My grandmother had always said the Amn were unnatural people. I looked away. “T’vril said you were going to mark me.”
He grinned, openly amused now. Laughing at the prudish savage. “Mmm-hmm.”
“What does this mark do?”
“Keeps the Enefadeh from killing you, among other things. You’ve seen what they can be like.”
I licked my lips. “Ah. Yes. I… didn’t know they were…” I gestured vaguely, unsure how to say what I meant without offending Sieh.
“Running around loose?” Sieh asked brightly. There was a wicked look in his eye; he was enjoying my discomfiture.
I winced. “Yes.”
“Mortal form is their prison,” Viraine said, ignoring Sieh. “And every soul in Sky, their jailer. They are bound by Bright Itempas to serve the descendants of Shahar Arameri, His greatest priestess. But since Shahar’s descendants now number in the thousands…” He gestured toward the windows, as if the whole world was one clan. Or perhaps he simply meant Sky, the only world that mattered to him. “Our ancestors chose to impose a more orderly structure on the situation. The mark confirms for the Enefadeh that you’re Arameri; without it they will not obey you. It also specifies your rank within the family. How close you are to the main line of descent, I mean, which in turn dictates how much power you have to command them.”
He picked up a brush, though he did not dip it in the ink; instead he reached up to my face, pushing my hair back from my forehead. My heart clenched as he examined me. Clearly Viraine was some sort of expert; could he truly not see Zhakka’s mark? For an instant I thought he had, because his eyes flicked down to hold mine for half a breath. But apparently the gods had done their work well, because after a moment Viraine let my hair go and began to stir the ink.
“T’vril said the mark was permanent,” I said, mostly to quell my nervousness. The black liquid looked like simple writing ink, though the sigil-marked block was clearly no ordinary inkstone.
“Unless Dekarta orders it removed, yes. Like a tattoo, though painless. You’ll get used to it.”
I was not fond of a permanent mark, though I knew better than to protest.
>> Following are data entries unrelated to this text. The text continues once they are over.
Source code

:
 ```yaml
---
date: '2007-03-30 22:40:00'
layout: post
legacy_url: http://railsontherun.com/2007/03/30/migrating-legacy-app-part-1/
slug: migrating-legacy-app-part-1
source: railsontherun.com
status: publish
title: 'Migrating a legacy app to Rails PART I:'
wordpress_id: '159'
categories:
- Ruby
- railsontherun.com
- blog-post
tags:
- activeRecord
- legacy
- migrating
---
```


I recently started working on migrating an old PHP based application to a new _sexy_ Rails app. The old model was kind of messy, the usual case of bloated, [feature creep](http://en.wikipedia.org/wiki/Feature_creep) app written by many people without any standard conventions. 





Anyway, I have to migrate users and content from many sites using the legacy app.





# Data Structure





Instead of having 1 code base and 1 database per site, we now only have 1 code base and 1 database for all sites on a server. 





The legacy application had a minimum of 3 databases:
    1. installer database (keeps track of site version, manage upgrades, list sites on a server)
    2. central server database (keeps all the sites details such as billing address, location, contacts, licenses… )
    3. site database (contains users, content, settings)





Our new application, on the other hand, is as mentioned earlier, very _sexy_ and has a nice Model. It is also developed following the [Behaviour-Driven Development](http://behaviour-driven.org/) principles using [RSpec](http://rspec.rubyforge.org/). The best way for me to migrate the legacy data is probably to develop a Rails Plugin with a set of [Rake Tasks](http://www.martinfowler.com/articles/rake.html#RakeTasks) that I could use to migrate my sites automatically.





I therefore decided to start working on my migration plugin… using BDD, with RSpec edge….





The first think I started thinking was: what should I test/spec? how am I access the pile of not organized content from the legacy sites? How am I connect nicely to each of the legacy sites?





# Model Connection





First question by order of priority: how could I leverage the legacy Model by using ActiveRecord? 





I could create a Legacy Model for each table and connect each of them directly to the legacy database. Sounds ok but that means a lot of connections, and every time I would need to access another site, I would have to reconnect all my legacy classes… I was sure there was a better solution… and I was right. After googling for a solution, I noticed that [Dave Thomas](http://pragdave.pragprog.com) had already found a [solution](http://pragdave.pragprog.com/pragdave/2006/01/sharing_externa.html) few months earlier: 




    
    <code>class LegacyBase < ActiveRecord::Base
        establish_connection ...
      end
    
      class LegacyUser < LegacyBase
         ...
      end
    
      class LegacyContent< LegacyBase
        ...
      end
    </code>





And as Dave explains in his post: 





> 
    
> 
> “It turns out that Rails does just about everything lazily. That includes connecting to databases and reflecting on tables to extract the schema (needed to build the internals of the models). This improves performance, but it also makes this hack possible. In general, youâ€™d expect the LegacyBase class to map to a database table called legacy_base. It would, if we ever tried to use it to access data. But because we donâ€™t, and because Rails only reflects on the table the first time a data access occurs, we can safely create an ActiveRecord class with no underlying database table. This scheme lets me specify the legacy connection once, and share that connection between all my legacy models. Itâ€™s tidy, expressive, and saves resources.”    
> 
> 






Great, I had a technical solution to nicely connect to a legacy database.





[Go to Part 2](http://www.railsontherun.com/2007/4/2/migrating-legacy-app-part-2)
To distract myself I asked, “Why do you call them Enefadeh?”
The look that crossed Viraine’s face was fleeting, but I recognized it by instinct: calculation. I had just revealed some stunning bit of ignorance to him, and he meant to use it.
Casually, Viraine jabbed a thumb at Sieh, who was surreptitiously eyeing the items on Viraine’s worktable. “It’s what they call themselves. We just find the label convenient.”
“Why not—”
“We don’t call them gods.” Viraine smiled faintly. “That would be an offense to the Skyfather, our only true god, and those of the Skyfather’s children who stayed loyal. But we can’t call them slaves, either. After all, we outlawed slavery centuries ago.”
This was the sort of thing that made people hate the Arameri—truly hate them, not just resent their power or their willingness to use it. They found so many ways to lie about the things they did. It mocked the suffering of their victims.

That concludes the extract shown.